[[ RECORDS SUPPLIED open ]]

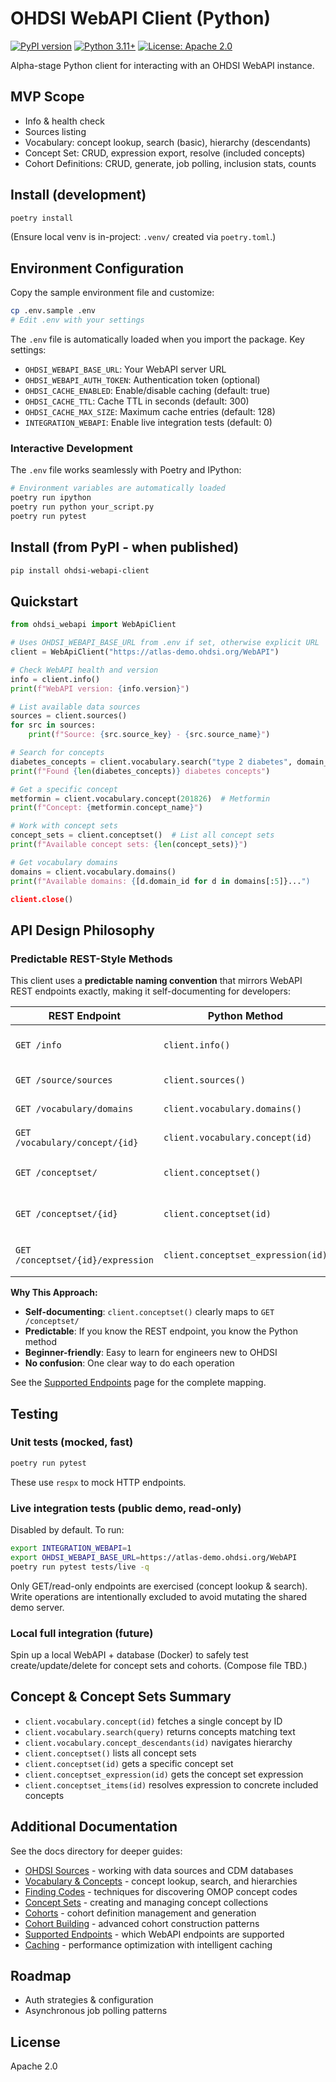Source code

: # OHDSI WebAPI Client (Python)

[![PyPI version](https://badge.fury.io/py/ohdsi-webapi-client.svg)](https://badge.fury.io/py/ohdsi-webapi-client)
[![Python 3.11+](https://img.shields.io/badge/python-3.11+-blue.svg)](https://www.python.org/downloads/)
[![License: Apache 2.0](https://img.shields.io/badge/License-Apache%202.0-blue.svg)](https://opensource.org/licenses/Apache-2.0)

Alpha-stage Python client for interacting with an OHDSI WebAPI instance.

## MVP Scope
- Info & health check
- Sources listing
- Vocabulary: concept lookup, search (basic), hierarchy (descendants)
- Concept Set: CRUD, expression export, resolve (included concepts)
- Cohort Definitions: CRUD, generate, job polling, inclusion stats, counts

## Install (development)
```bash
poetry install
```

(Ensure local venv is in-project: `.venv/` created via `poetry.toml`.)

## Environment Configuration
Copy the sample environment file and customize:
```bash
cp .env.sample .env
# Edit .env with your settings
```

The `.env` file is automatically loaded when you import the package. Key settings:
- `OHDSI_WEBAPI_BASE_URL`: Your WebAPI server URL
- `OHDSI_WEBAPI_AUTH_TOKEN`: Authentication token (optional)
- `OHDSI_CACHE_ENABLED`: Enable/disable caching (default: true)  
- `OHDSI_CACHE_TTL`: Cache TTL in seconds (default: 300)
- `OHDSI_CACHE_MAX_SIZE`: Maximum cache entries (default: 128)
- `INTEGRATION_WEBAPI`: Enable live integration tests (default: 0)

### Interactive Development
The `.env` file works seamlessly with Poetry and IPython:
```bash
# Environment variables are automatically loaded
poetry run ipython
poetry run python your_script.py
poetry run pytest
```

## Install (from PyPI - when published)
```bash
pip install ohdsi-webapi-client
```

## Quickstart
```python
from ohdsi_webapi import WebApiClient

# Uses OHDSI_WEBAPI_BASE_URL from .env if set, otherwise explicit URL
client = WebApiClient("https://atlas-demo.ohdsi.org/WebAPI")

# Check WebAPI health and version
info = client.info()
print(f"WebAPI version: {info.version}")

# List available data sources
sources = client.sources()
for src in sources:
    print(f"Source: {src.source_key} - {src.source_name}")

# Search for concepts
diabetes_concepts = client.vocabulary.search("type 2 diabetes", domain_id="Condition")
print(f"Found {len(diabetes_concepts)} diabetes concepts")

# Get a specific concept
metformin = client.vocabulary.concept(201826)  # Metformin
print(f"Concept: {metformin.concept_name}")

# Work with concept sets
concept_sets = client.conceptset()  # List all concept sets
print(f"Available concept sets: {len(concept_sets)}")

# Get vocabulary domains
domains = client.vocabulary.domains()
print(f"Available domains: {[d.domain_id for d in domains[:5]}...")

client.close()
```

## API Design Philosophy

### Predictable REST-Style Methods
This client uses a **predictable naming convention** that mirrors WebAPI REST endpoints exactly, making it self-documenting for developers:

| REST Endpoint | Python Method | Description |
|--------------|---------------|-------------|
| `GET /info` | `client.info()` | WebAPI version and health |
| `GET /source/sources` | `client.sources()` | List data sources |
| `GET /vocabulary/domains` | `client.vocabulary.domains()` | List all domains |
| `GET /vocabulary/concept/{id}` | `client.vocabulary.concept(id)` | Get a concept |
| `GET /conceptset/` | `client.conceptset()` | List concept sets |
| `GET /conceptset/{id}` | `client.conceptset(id)` | Get concept set by ID |
| `GET /conceptset/{id}/expression` | `client.conceptset_expression(id)` | Get concept set expression |

**Why This Approach:**
- **Self-documenting**: `client.conceptset()` clearly maps to `GET /conceptset/`
- **Predictable**: If you know the REST endpoint, you know the Python method
- **Beginner-friendly**: Easy to learn for engineers new to OHDSI
- **No confusion**: One clear way to do each operation

See the [Supported Endpoints](docs/supported_endpoints.md) page for the complete mapping.


## Testing
### Unit tests (mocked, fast)
```bash
poetry run pytest
```
These use `respx` to mock HTTP endpoints.

### Live integration tests (public demo, read-only)
Disabled by default. To run:
```bash
export INTEGRATION_WEBAPI=1
export OHDSI_WEBAPI_BASE_URL=https://atlas-demo.ohdsi.org/WebAPI
poetry run pytest tests/live -q
```
Only GET/read-only endpoints are exercised (concept lookup & search). Write operations are intentionally excluded to avoid mutating the shared demo server.

### Local full integration (future)
Spin up a local WebAPI + database (Docker) to safely test create/update/delete for concept sets and cohorts. (Compose file TBD.)

## Concept & Concept Sets Summary
- `client.vocabulary.concept(id)` fetches a single concept by ID
- `client.vocabulary.search(query)` returns concepts matching text
- `client.vocabulary.concept_descendants(id)` navigates hierarchy
- `client.conceptset()` lists all concept sets
- `client.conceptset(id)` gets a specific concept set  
- `client.conceptset_expression(id)` gets the concept set expression
- `client.conceptset_items(id)` resolves expression to concrete included concepts

## Additional Documentation
See the docs directory for deeper guides:
- [OHDSI Sources](docs/sources.md) - working with data sources and CDM databases  
- [Vocabulary & Concepts](docs/vocabulary.md) - concept lookup, search, and hierarchies
- [Finding Codes](docs/finding_codes.md) - techniques for discovering OMOP concept codes
- [Concept Sets](docs/concept_sets.md) - creating and managing concept collections
- [Cohorts](docs/cohorts.md) - cohort definition management and generation
- [Cohort Building](docs/cohort_building.md) - advanced cohort construction patterns
- [Supported Endpoints](docs/supported_endpoints.md) - which WebAPI endpoints are supported
- [Caching](docs/caching.md) - performance optimization with intelligent caching

## Roadmap
- Auth strategies & configuration
- Asynchronous job polling patterns


## License
Apache 2.0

[[ RECORDS SUPPLIED closed ]]

■ THE PROBLEM ■
Give every line above again exactly, omitting whatever pictures appear.

■ YOUR RESPONSE ■
Source code

: # OHDSI WebAPI Client (Python)

[![PyPI version](https://badge.fury.io/py/ohdsi-webapi-client.svg)](https://badge.fury.io/py/ohdsi-webapi-client)
[![Python 3.11+](https://img.shields.io/badge/python-3.11+-blue.svg)](https://www.python.org/downloads/)
[![License: Apache 2.0](https://img.shields.io/badge/License-Apache%202.0-blue.svg)](https://opensource.org/licenses/Apache-2.0)

Alpha-stage Python client for interacting with an OHDSI WebAPI instance.

## MVP Scope
- Info & health check
- Sources listing
- Vocabulary: concept lookup, search (basic), hierarchy (descendants)
- Concept Set: CRUD, expression export, resolve (included concepts)
- Cohort Definitions: CRUD, generate, job polling, inclusion stats, counts

## Install (development)
```bash
poetry install
```

(Ensure local venv is in-project: `.venv/` created via `poetry.toml`.)

## Environment Configuration
Copy the sample environment file and customize:
```bash
cp .env.sample .env
# Edit .env with your settings
```

The `.env` file is automatically loaded when you import the package. Key settings:
- `OHDSI_WEBAPI_BASE_URL`: Your WebAPI server URL
- `OHDSI_WEBAPI_AUTH_TOKEN`: Authentication token (optional)
- `OHDSI_CACHE_ENABLED`: Enable/disable caching (default: true)  
- `OHDSI_CACHE_TTL`: Cache TTL in seconds (default: 300)
- `OHDSI_CACHE_MAX_SIZE`: Maximum cache entries (default: 128)
- `INTEGRATION_WEBAPI`: Enable live integration tests (default: 0)

### Interactive Development
The `.env` file works seamlessly with Poetry and IPython:
```bash
# Environment variables are automatically loaded
poetry run ipython
poetry run python your_script.py
poetry run pytest
```

## Install (from PyPI - when published)
```bash
pip install ohdsi-webapi-client
```

## Quickstart
```python
from ohdsi_webapi import WebApiClient

# Uses OHDSI_WEBAPI_BASE_URL from .env if set, otherwise explicit URL
client = WebApiClient("https://atlas-demo.ohdsi.org/WebAPI")

# Check WebAPI health and version
info = client.info()
print(f"WebAPI version: {info.version}")

# List available data sources
sources = client.sources()
for src in sources:
    print(f"Source: {src.source_key} - {src.source_name}")

# Search for concepts
diabetes_concepts = client.vocabulary.search("type 2 diabetes", domain_id="Condition")
print(f"Found {len(diabetes_concepts)} diabetes concepts")

# Get a specific concept
metformin = client.vocabulary.concept(201826)  # Metformin
print(f"Concept: {metformin.concept_name}")

# Work with concept sets
concept_sets = client.conceptset()  # List all concept sets
print(f"Available concept sets: {len(concept_sets)}")

# Get vocabulary domains
domains = client.vocabulary.domains()
print(f"Available domains: {[d.domain_id for d in domains[:5]}...")

client.close()
```

## API Design Philosophy

### Predictable REST-Style Methods
This client uses a **predictable naming convention** that mirrors WebAPI REST endpoints exactly, making it self-documenting for developers:

| REST Endpoint | Python Method | Description |
|--------------|---------------|-------------|
| `GET /info` | `client.info()` | WebAPI version and health |
| `GET /source/sources` | `client.sources()` | List data sources |
| `GET /vocabulary/domains` | `client.vocabulary.domains()` | List all domains |
| `GET /vocabulary/concept/{id}` | `client.vocabulary.concept(id)` | Get a concept |
| `GET /conceptset/` | `client.conceptset()` | List concept sets |
| `GET /conceptset/{id}` | `client.conceptset(id)` | Get concept set by ID |
| `GET /conceptset/{id}/expression` | `client.conceptset_expression(id)` | Get concept set expression |

**Why This Approach:**
- **Self-documenting**: `client.conceptset()` clearly maps to `GET /conceptset/`
- **Predictable**: If you know the REST endpoint, you know the Python method
- **Beginner-friendly**: Easy to learn for engineers new to OHDSI
- **No confusion**: One clear way to do each operation

See the [Supported Endpoints](docs/supported_endpoints.md) page for the complete mapping.


## Testing
### Unit tests (mocked, fast)
```bash
poetry run pytest
```
These use `respx` to mock HTTP endpoints.

### Live integration tests (public demo, read-only)
Disabled by default. To run:
```bash
export INTEGRATION_WEBAPI=1
export OHDSI_WEBAPI_BASE_URL=https://atlas-demo.ohdsi.org/WebAPI
poetry run pytest tests/live -q
```
Only GET/read-only endpoints are exercised (concept lookup & search). Write operations are intentionally excluded to avoid mutating the shared demo server.

### Local full integration (future)
Spin up a local WebAPI + database (Docker) to safely test create/update/delete for concept sets and cohorts. (Compose file TBD.)

## Concept & Concept Sets Summary
- `client.vocabulary.concept(id)` fetches a single concept by ID
- `client.vocabulary.search(query)` returns concepts matching text
- `client.vocabulary.concept_descendants(id)` navigates hierarchy
- `client.conceptset()` lists all concept sets
- `client.conceptset(id)` gets a specific concept set  
- `client.conceptset_expression(id)` gets the concept set expression
- `client.conceptset_items(id)` resolves expression to concrete included concepts

## Additional Documentation
See the docs directory for deeper guides:
- [OHDSI Sources](docs/sources.md) - working with data sources and CDM databases  
- [Vocabulary & Concepts](docs/vocabulary.md) - concept lookup, search, and hierarchies
- [Finding Codes](docs/finding_codes.md) - techniques for discovering OMOP concept codes
- [Concept Sets](docs/concept_sets.md) - creating and managing concept collections
- [Cohorts](docs/cohorts.md) - cohort definition management and generation
- [Cohort Building](docs/cohort_building.md) - advanced cohort construction patterns
- [Supported Endpoints](docs/supported_endpoints.md) - which WebAPI endpoints are supported
- [Caching](docs/caching.md) - performance optimization with intelligent caching

## Roadmap
- Auth strategies & configuration
- Asynchronous job polling patterns


## License
Apache 2.0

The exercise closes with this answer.